State of U.P. Vs Noor Ali and Others

Allahabad High Court 29 Sep 1980 Criminal Govt. Appeal No. 997 of 1975 (1980) 09 AHC CK 0053
Bench: Single Bench
Result Published
Acts Referenced

Judgement Snapshot

Case Number

Criminal Govt. Appeal No. 997 of 1975

Hon'ble Bench

P.N. Goel, J

Advocates

Keshav Sahai, for the Respondent

Final Decision

Dismissed

Acts Referred
  • Criminal Procedure Code, 1973 (CrPC) - Section 342
  • Evidence Act, 1872 - Section 114, 30
  • Penal Code, 1860 (IPC) - Section 436
  • Uttar Pradesh Prevention of Cow Slaughter Act, 1955 - Section 2, 3, 5, 8

Judgement Text

Translate:

P.N. Goel, J.@mdashThis appeal is directed against the order dated 21-1-1975 passed by Extra Magistrate Bijnor acquitting Noor Ali, Ramzani of village Seda, Jamil Ahmad Respondent of village Neehdru of the offence punishable u/s 8 of the U.P. Prevention of Cow Slaughter Act, 1955 (U.P. Act No. I of 1956) hereinafter called the Act.

2. Briefly stated that case of the prosecution was: On 21-10-1972 at about 11.15 P.M. Som Dutt Tyagi (P.W. 1), Station Officer Dhampur learnt from an informer that some persons would slaughter cows in the Ahata of Noor Ali Respondent (Pradhan of village Seda). Thereupon Som Dutt Tyagi collected two sub-inspectors and 8 constables and reached village Sedhi. Balram Singh (PW 3) was taken from Sedhi. Then the police party reached Ibrahimpur which is about a furlong from village Sedhi. On reaching Ibrahimpur, he went to the house of Jiraj Singh (PW 2) Pradhan of village Ibrahimpur and called Shiv Charan Lal of village Sedha (PW 4) there. Village Seda is 9 kilometers from the police station Dhampur. There are Jhunds to the north of the Ghera of Noor Ali All the members of the police party saw from behind the Jhunds that the three Respondents and one Abdul Shakoor were cutting pieces of flesh. Then the members of the police party rushed and apprehended all the four persons. Two skins, four horns were lying aside. Flesh about four mounds was in four gunny bags. The remaining flesh was being cut by the four persons. One axe, one scale with two weights, four Chhuries, a piece of wood etc. were at the scene of occurrence. Som Dutt Tyagi prepared recovery memo at the scene of occurrence and then took away the four arrested persons and the articles to the police station.

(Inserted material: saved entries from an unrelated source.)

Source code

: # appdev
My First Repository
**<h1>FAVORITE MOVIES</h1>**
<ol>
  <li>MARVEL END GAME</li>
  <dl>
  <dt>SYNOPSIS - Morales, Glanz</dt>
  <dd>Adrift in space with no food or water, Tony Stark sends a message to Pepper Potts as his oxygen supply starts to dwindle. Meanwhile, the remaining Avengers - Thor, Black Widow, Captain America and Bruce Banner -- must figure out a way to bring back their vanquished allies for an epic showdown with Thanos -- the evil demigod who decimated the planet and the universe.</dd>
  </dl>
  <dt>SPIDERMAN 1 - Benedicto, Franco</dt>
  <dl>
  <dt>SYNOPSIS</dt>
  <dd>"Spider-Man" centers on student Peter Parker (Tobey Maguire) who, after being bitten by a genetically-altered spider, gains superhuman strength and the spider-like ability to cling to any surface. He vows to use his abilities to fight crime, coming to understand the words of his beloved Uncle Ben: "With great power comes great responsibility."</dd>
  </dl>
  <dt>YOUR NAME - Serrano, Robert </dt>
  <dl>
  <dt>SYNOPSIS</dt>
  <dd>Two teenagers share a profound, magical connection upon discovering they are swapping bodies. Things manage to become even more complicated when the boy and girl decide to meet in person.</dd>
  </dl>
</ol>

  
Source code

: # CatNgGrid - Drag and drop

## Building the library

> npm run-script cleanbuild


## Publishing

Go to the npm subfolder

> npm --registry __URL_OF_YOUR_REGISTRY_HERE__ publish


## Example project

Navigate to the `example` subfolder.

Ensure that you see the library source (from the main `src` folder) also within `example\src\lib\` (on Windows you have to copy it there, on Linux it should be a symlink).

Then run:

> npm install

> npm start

3. The four persons were tried by the magistrate. On 29-9-1973 Abdul Shakoor admitted his guilt and was sentenced to undergo R.I. for 6 months and to pay a fine of Rs. 400/-The other persons did not admit their guilt. They asserted that no cow was slaughtered in the there of Noor Ali and that the two cows were in fact slaughtered at the place of Abdul Shakoor near a Mosque. They further asserted that they had been falsely implicated on account of enmity with the police and Jiraj Singh Pradhan of village Ibrahimpur (PW 2).

4. The prosecution examined Som Dutt Tyagi, Jiraj Singh, Balram Singh and Shiv Charan Lal.

5. The learned magistrate acquitted the Respondents on three grounds mentioned below:

(1) Jiraj Singh had old enmity and litigation with Noor Ali. Noor Ali was awarded an award for showing courage in an encounter with the dacoits. The prosecution witnesses did not admit this fact. Jiraj Singh remained present in court throughout.

(2) The two cows were slaughtered within a diameter of 10 steps, it was not believable.

(3) As there was no obstruction in the Gher of Noor Ali the Respondents could easily escape and could not have been apprehended by the police party.

6. Learned Counsel for the parties have been heard and record has been examined with their assistance.

7. The contention of the learned Counsel for the State is that the Magistrate was not justified in acquitting the Respondents for the reasons given by him.

8. The second reason given by the magistrate may be taken up first. Som Dutt Tyagi (PW 1) admitted that the area of the cow slaughter was of about 8 x 10 steps diameter. One step is equal to two and a half feet. Thus the diameter was 25 feet. No cow is about 25 feet in length. Therefore, two cows could easily be slaughtered in a diameter of 25 feet or 10 steps. Therefore, this reason given by the magistrate is wholly fallacious and erroneous. The learned Counsel for the Respondents conceded it.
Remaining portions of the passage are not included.